▶ **Work to be completed**: What is needed is the number of lines below that contain the string "codePointAt", with no other text.

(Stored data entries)
++++

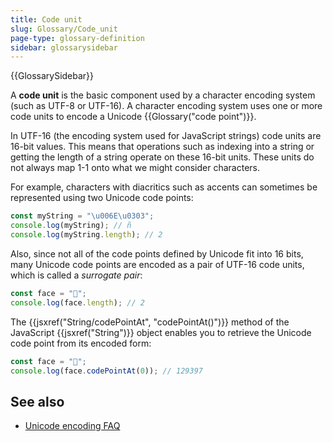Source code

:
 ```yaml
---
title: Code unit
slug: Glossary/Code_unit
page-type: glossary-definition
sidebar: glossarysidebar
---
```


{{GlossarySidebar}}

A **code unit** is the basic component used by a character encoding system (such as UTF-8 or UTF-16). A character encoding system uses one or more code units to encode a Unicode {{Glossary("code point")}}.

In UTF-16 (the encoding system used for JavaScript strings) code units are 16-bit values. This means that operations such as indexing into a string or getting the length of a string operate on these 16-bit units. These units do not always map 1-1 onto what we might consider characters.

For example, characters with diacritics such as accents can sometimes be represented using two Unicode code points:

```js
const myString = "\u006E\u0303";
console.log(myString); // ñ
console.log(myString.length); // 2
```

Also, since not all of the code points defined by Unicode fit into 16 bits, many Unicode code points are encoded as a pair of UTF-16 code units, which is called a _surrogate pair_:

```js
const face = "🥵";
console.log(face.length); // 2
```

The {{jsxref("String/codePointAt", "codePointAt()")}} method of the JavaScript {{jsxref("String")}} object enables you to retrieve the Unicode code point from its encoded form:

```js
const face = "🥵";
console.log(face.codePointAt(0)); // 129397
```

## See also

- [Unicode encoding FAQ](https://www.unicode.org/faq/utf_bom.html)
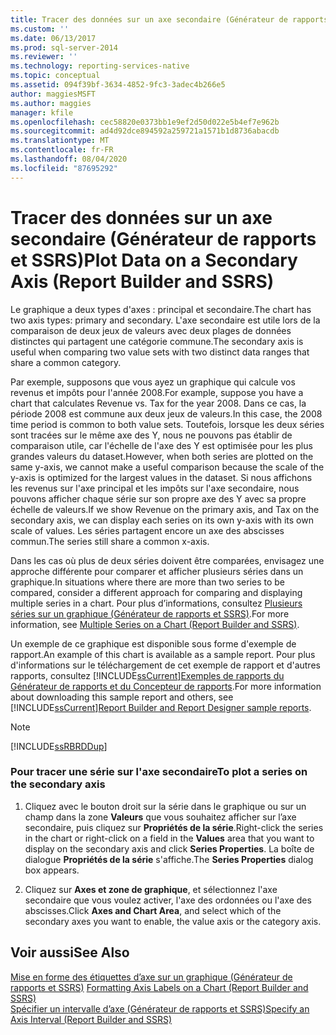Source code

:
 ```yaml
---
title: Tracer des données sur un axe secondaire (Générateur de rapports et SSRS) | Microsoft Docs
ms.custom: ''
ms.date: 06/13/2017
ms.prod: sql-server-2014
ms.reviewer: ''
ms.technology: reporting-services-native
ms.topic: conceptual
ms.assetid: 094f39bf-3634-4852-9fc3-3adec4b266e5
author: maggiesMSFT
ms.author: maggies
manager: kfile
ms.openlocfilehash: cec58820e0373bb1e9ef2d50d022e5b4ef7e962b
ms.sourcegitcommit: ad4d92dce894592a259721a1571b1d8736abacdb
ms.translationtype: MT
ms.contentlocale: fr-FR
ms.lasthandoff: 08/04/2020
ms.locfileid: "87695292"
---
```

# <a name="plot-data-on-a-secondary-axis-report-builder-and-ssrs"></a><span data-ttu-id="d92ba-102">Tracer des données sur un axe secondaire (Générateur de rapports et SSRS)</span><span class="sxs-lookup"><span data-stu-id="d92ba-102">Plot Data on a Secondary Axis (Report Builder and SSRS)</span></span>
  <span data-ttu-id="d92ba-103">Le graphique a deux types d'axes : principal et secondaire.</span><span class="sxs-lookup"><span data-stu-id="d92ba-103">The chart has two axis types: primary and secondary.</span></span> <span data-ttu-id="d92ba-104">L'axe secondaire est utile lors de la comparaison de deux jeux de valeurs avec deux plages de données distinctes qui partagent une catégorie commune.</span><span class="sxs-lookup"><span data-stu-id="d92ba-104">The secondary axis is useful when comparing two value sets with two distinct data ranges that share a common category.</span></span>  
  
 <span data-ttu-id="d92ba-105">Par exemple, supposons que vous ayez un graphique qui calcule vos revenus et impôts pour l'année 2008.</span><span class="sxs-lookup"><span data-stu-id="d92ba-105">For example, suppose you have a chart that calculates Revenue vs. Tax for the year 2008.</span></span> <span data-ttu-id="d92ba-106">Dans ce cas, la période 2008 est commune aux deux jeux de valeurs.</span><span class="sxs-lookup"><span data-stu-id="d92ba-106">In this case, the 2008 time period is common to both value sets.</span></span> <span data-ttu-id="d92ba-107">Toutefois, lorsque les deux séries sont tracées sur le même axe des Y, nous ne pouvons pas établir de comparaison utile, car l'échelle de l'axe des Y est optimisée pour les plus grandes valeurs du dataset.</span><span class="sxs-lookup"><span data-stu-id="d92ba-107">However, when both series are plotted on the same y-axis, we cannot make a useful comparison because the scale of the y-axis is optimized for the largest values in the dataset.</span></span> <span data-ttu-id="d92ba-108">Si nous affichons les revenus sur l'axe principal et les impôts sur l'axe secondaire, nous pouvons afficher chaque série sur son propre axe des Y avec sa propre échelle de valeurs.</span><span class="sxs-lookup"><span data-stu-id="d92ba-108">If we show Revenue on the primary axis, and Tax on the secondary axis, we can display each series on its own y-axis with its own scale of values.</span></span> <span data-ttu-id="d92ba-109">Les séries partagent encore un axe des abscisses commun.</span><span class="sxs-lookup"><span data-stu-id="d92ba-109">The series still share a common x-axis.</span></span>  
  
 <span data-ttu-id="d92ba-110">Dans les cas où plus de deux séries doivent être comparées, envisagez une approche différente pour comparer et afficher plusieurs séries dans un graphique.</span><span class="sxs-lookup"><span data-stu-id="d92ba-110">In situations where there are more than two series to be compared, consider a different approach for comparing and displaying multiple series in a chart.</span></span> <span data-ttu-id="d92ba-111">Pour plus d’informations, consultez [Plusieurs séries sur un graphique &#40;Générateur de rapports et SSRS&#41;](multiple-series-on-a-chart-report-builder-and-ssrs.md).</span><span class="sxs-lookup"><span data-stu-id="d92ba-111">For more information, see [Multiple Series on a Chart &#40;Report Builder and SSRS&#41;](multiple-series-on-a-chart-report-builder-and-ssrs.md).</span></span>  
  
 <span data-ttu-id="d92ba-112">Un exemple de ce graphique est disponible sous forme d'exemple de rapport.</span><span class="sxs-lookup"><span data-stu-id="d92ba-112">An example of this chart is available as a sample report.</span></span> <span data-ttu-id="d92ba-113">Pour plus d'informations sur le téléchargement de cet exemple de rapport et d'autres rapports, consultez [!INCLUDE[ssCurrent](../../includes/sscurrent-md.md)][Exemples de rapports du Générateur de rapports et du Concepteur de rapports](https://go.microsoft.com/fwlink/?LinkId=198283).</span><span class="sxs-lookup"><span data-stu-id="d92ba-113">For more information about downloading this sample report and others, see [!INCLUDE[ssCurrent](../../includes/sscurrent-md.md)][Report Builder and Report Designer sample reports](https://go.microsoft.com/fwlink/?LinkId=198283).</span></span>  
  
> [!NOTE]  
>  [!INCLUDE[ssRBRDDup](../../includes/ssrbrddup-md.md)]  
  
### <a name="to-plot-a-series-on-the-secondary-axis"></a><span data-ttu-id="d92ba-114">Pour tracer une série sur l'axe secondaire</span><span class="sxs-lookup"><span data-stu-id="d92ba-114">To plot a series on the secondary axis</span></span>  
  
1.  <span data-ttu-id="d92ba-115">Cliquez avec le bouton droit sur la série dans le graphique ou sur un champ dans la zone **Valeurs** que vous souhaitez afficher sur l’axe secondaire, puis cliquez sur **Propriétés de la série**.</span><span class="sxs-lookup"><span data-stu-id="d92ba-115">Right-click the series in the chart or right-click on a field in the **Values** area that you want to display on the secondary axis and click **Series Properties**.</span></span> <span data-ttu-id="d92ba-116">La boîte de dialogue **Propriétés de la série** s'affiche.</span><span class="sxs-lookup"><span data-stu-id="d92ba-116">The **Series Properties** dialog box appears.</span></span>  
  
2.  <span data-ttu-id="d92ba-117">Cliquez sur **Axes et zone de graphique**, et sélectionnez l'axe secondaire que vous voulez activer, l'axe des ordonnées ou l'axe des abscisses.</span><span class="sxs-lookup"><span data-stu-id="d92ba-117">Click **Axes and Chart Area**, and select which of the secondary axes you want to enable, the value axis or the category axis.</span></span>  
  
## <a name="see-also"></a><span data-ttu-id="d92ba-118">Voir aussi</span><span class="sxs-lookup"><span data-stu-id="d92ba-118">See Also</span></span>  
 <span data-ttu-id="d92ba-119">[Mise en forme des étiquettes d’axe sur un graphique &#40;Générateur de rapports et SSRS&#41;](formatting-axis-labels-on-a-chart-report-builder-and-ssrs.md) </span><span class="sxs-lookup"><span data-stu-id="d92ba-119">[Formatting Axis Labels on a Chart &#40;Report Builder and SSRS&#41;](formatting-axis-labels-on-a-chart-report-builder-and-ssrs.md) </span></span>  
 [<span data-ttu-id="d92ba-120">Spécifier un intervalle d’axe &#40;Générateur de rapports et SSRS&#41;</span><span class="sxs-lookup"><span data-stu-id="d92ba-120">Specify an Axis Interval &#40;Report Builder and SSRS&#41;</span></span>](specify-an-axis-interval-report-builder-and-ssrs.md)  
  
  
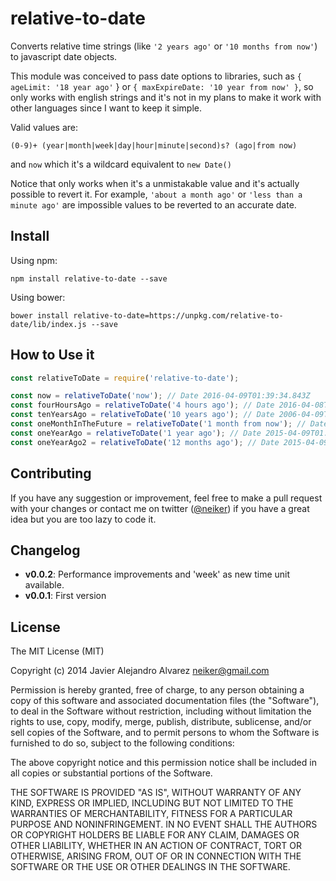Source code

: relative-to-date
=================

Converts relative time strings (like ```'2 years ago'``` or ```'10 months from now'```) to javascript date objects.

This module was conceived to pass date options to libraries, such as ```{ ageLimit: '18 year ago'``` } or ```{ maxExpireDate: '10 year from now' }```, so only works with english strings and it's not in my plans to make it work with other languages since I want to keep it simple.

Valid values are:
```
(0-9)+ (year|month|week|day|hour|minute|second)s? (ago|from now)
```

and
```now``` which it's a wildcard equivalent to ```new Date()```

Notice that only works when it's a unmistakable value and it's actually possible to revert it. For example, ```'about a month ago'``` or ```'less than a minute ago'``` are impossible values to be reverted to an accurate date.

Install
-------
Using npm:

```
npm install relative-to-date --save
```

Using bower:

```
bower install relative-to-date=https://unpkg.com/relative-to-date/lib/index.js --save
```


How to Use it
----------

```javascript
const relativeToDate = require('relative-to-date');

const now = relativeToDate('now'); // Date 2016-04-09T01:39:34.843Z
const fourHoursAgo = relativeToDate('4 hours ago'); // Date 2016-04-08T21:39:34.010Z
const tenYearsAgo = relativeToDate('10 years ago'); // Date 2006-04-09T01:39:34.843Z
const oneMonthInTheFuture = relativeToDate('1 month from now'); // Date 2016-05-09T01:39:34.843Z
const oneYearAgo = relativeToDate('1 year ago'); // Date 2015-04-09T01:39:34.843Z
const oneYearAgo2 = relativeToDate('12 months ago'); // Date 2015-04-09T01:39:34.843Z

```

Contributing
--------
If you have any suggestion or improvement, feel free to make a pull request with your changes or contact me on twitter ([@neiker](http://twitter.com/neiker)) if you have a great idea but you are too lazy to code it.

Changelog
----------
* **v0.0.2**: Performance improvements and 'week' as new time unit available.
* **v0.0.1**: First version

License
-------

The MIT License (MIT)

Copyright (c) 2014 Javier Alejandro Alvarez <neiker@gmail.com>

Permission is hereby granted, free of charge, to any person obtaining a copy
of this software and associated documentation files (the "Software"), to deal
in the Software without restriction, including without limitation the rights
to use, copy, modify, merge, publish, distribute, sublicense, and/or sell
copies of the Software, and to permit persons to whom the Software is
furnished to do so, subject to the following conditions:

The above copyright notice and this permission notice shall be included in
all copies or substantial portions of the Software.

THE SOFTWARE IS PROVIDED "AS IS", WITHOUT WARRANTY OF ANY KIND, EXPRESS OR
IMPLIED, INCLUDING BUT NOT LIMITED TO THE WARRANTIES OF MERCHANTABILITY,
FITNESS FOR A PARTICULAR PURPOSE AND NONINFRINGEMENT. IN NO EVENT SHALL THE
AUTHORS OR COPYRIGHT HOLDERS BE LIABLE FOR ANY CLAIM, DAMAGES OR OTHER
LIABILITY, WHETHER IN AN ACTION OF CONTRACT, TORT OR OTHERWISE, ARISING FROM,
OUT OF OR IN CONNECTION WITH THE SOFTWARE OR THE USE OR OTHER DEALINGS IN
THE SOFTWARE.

++++

▶ **Response area**: 2